**Task instructions**. Give back the entries exactly as they read, leaving each image out.

**Records for the task**.
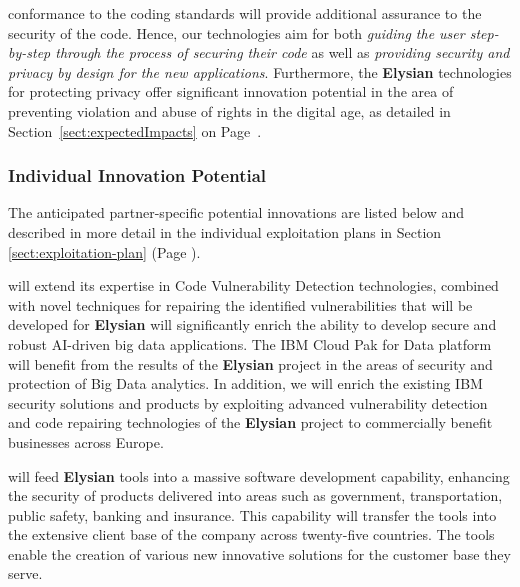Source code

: \documentclass[a4paper,11pt]{article}
\newcommand{\project}[1]{\textbf{#1}\xspace}
\newcommand{\SECURITY}{\project{Elysian}}
\newcommand{\TheProject}{\SECURITY}
\begin{document}
conformance to the coding standards will provide additional assurance to the security of the code. Hence, our technologies aim for both \emph{guiding the user step-by-step through the process of securing their code} as well as \emph{providing security and privacy by design for the new applications}.  %
Furthermore, the \TheProject{} technologies for protecting privacy offer significant innovation potential in the area of preventing violation and abuse of rights in the digital age, as detailed in Section~\ref{sect:expectedImpacts} on Page~\pageref{box:gender}.

\subsubsection*{Individual Innovation Potential}

The anticipated partner-specific potential innovations are listed below and described in more detail in the individual exploitation plans in Section \ref{sect:exploitation-plan} (Page \pageref{sect:exploitation-plan}).

\begin{mdframed}[backgroundcolor=blue!5]
\IBMshort{} will extend its expertise in Code Vulnerability Detection technologies, combined with novel techniques for repairing the identified vulnerabilities that will be developed for \TheProject{} will significantly enrich the ability to develop secure and robust AI-driven big data applications. The IBM Cloud Pak for Data platform will benefit from the results of the \TheProject{} project in the areas of security and protection of Big Data analytics. In addition, we will enrich the existing IBM security solutions and products by exploiting advanced vulnerability detection and code repairing technologies of the \TheProject{} project to commercially benefit businesses across Europe.
\end{mdframed}

\begin{mdframed}[backgroundcolor=blue!5]
\SOPRAshort{} will feed \TheProject{} tools into a massive software development capability, enhancing the security of products delivered into areas such as government, transportation, public safety, banking and insurance. This capability will transfer the tools into the extensive client base of the company across twenty-five countries. The tools enable the creation of various new innovative solutions for the customer base they serve.
\end{mdframed}
\end{document}
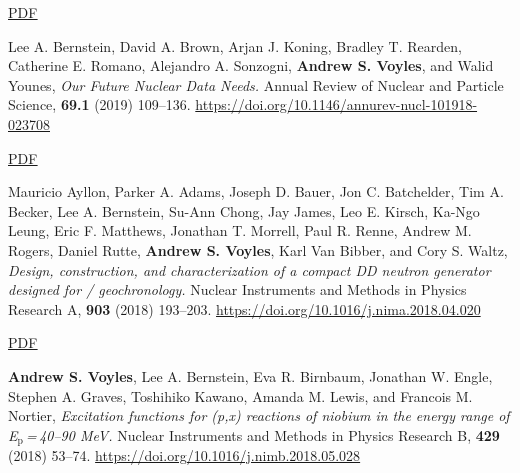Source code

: \begin{bibsection}
\ifshort \vspace{0.1cm} \href{https://avoyles.github.io/papers/Morrell2020_LaCe.pdf}{\underline{PDF}} \else  \fi 


\item Lee A. Bernstein,  David A. Brown,  Arjan J. Koning, Bradley T. Rearden,  Catherine E. Romano, Alejandro A. Sonzogni,  \textbf{Andrew S. Voyles}, and Walid Younes, \emph{Our Future Nuclear Data Needs.} Annual Review of Nuclear and Particle Science, \textbf{69.1} (2019) 109--136.
 \url{https://doi.org/10.1146/annurev-nucl-101918-023708}


\ifshort \vspace{0.1cm} \href{https://avoyles.github.io/papers/Bernstein2019_NuclearData.pdf}{\underline{PDF}} \else  \fi 


\item Mauricio Ayllon, Parker A. Adams, Joseph D. Bauer, Jon C. Batchelder, Tim A. Becker, Lee A. Bernstein, Su-Ann Chong, Jay James, Leo E. Kirsch, Ka-Ngo Leung, Eric F. Matthews, Jonathan T. Morrell, Paul R. Renne, Andrew M. Rogers, Daniel Rutte, \textbf{Andrew S. Voyles}, Karl Van Bibber, and Cory S. Waltz, \emph{Design, construction, and characterization of a compact DD neutron generator designed for / geochronology.} Nuclear Instruments and Methods in Physics Research  A,
\textbf{903} (2018) 193--203. \url{https://doi.org/10.1016/j.nima.2018.04.020}

\ifshort \vspace{0.1cm} \href{https://avoyles.github.io/papers/Ayllon2018_geochronology.pdf}{\underline{PDF}} \else  \fi

\item \textbf{Andrew S. Voyles}, Lee A. Bernstein, Eva R. Birnbaum, Jonathan W. Engle, Stephen A. Graves, Toshihiko Kawano, Amanda M. Lewis, and Francois M. Nortier, \emph{Excitation functions for (p,x) reactions of niobium in the energy range of  E$_{\text{p}}$\,=\,40--90 MeV.} Nuclear Instruments and Methods in Physics Research  B,
\textbf{429} (2018) 53--74. \url{https://doi.org/10.1016/j.nimb.2018.05.028}




\end{bibsection}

**Task solution**.
Source code

: \documentclass[a4paper,11pt]{article}
\newcommand{\project}[1]{\textbf{#1}\xspace}
\newcommand{\SECURITY}{\project{Elysian}}
\newcommand{\TheProject}{\SECURITY}
\begin{document}
conformance to the coding standards will provide additional assurance to the security of the code. Hence, our technologies aim for both \emph{guiding the user step-by-step through the process of securing their code} as well as \emph{providing security and privacy by design for the new applications}.  %
Furthermore, the \TheProject{} technologies for protecting privacy offer significant innovation potential in the area of preventing violation and abuse of rights in the digital age, as detailed in Section~\ref{sect:expectedImpacts} on Page~\pageref{box:gender}.

\subsubsection*{Individual Innovation Potential}

The anticipated partner-specific potential innovations are listed below and described in more detail in the individual exploitation plans in Section \ref{sect:exploitation-plan} (Page \pageref{sect:exploitation-plan}).

\begin{mdframed}[backgroundcolor=blue!5]
\IBMshort{} will extend its expertise in Code Vulnerability Detection technologies, combined with novel techniques for repairing the identified vulnerabilities that will be developed for \TheProject{} will significantly enrich the ability to develop secure and robust AI-driven big data applications. The IBM Cloud Pak for Data platform will benefit from the results of the \TheProject{} project in the areas of security and protection of Big Data analytics. In addition, we will enrich the existing IBM security solutions and products by exploiting advanced vulnerability detection and code repairing technologies of the \TheProject{} project to commercially benefit businesses across Europe.
\end{mdframed}

\begin{mdframed}[backgroundcolor=blue!5]
\SOPRAshort{} will feed \TheProject{} tools into a massive software development capability, enhancing the security of products delivered into areas such as government, transportation, public safety, banking and insurance. This capability will transfer the tools into the extensive client base of the company across twenty-five countries. The tools enable the creation of various new innovative solutions for the customer base they serve.
\end{mdframed}
\end{document}
Source code

: \begin{bibsection}
\ifshort \vspace{0.1cm} \href{https://avoyles.github.io/papers/Morrell2020_LaCe.pdf}{\underline{PDF}} \else  \fi 


\item Lee A. Bernstein,  David A. Brown,  Arjan J. Koning, Bradley T. Rearden,  Catherine E. Romano, Alejandro A. Sonzogni,  \textbf{Andrew S. Voyles}, and Walid Younes, \emph{Our Future Nuclear Data Needs.} Annual Review of Nuclear and Particle Science, \textbf{69.1} (2019) 109--136.
 \url{https://doi.org/10.1146/annurev-nucl-101918-023708}


\ifshort \vspace{0.1cm} \href{https://avoyles.github.io/papers/Bernstein2019_NuclearData.pdf}{\underline{PDF}} \else  \fi 


\item Mauricio Ayllon, Parker A. Adams, Joseph D. Bauer, Jon C. Batchelder, Tim A. Becker, Lee A. Bernstein, Su-Ann Chong, Jay James, Leo E. Kirsch, Ka-Ngo Leung, Eric F. Matthews, Jonathan T. Morrell, Paul R. Renne, Andrew M. Rogers, Daniel Rutte, \textbf{Andrew S. Voyles}, Karl Van Bibber, and Cory S. Waltz, \emph{Design, construction, and characterization of a compact DD neutron generator designed for / geochronology.} Nuclear Instruments and Methods in Physics Research  A,
\textbf{903} (2018) 193--203. \url{https://doi.org/10.1016/j.nima.2018.04.020}

\ifshort \vspace{0.1cm} \href{https://avoyles.github.io/papers/Ayllon2018_geochronology.pdf}{\underline{PDF}} \else  \fi

\item \textbf{Andrew S. Voyles}, Lee A. Bernstein, Eva R. Birnbaum, Jonathan W. Engle, Stephen A. Graves, Toshihiko Kawano, Amanda M. Lewis, and Francois M. Nortier, \emph{Excitation functions for (p,x) reactions of niobium in the energy range of  E$_{\text{p}}$\,=\,40--90 MeV.} Nuclear Instruments and Methods in Physics Research  B,
\textbf{429} (2018) 53--74. \url{https://doi.org/10.1016/j.nimb.2018.05.028}




\end{bibsection}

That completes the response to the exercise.